# [TASK TO CARRY OUT]
Set down, unchanged, the line with "4. The effect" and everything after it through the last line of the data.
== Segment start ==
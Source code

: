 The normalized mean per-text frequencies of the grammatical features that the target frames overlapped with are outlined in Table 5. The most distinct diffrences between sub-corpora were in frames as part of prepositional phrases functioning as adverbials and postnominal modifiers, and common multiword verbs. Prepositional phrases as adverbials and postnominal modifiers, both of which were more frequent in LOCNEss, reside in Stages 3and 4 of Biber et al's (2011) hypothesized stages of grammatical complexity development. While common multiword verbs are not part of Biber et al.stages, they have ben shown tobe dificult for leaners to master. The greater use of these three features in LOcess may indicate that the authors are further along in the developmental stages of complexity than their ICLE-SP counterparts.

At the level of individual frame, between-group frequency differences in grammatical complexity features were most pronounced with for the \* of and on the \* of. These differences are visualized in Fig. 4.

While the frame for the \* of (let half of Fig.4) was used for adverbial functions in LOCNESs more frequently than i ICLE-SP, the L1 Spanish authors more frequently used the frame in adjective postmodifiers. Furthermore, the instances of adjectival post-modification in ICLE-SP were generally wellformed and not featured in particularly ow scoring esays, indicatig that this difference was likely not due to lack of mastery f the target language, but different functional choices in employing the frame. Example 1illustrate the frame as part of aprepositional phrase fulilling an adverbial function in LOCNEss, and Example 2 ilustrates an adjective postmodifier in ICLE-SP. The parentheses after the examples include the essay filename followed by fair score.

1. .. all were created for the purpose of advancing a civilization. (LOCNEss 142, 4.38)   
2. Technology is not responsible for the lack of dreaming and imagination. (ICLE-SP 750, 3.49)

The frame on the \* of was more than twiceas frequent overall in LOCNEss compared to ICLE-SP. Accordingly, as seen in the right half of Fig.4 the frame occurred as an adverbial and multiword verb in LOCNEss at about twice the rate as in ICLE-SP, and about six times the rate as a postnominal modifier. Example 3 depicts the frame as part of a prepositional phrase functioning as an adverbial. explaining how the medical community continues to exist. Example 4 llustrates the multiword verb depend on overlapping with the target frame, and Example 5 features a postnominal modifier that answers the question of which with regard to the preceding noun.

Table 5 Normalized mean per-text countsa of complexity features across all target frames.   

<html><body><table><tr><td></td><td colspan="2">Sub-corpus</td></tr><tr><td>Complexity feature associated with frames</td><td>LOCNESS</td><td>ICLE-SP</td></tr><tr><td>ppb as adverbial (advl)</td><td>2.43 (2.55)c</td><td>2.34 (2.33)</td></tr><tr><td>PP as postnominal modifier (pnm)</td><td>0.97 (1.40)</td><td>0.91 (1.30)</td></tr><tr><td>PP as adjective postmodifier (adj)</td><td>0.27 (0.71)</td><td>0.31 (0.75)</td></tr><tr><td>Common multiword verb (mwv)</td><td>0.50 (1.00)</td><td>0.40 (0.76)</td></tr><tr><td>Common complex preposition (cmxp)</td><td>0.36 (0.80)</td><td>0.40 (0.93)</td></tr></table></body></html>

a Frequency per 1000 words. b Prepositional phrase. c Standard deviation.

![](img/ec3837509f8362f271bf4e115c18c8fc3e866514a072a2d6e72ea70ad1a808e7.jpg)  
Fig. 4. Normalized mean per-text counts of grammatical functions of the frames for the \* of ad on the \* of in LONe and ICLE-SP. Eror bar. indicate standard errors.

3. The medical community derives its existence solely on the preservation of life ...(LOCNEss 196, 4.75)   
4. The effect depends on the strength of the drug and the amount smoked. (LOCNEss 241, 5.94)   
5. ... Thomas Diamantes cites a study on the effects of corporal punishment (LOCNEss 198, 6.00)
== Segment end ==
# [RESULT OF THE TASK]
4. The effect depends on the strength of the drug and the amount smoked. (LOCNEss 241, 5.94)   
5. ... Thomas Diamantes cites a study on the effects of corporal punishment (LOCNEss 198, 6.00)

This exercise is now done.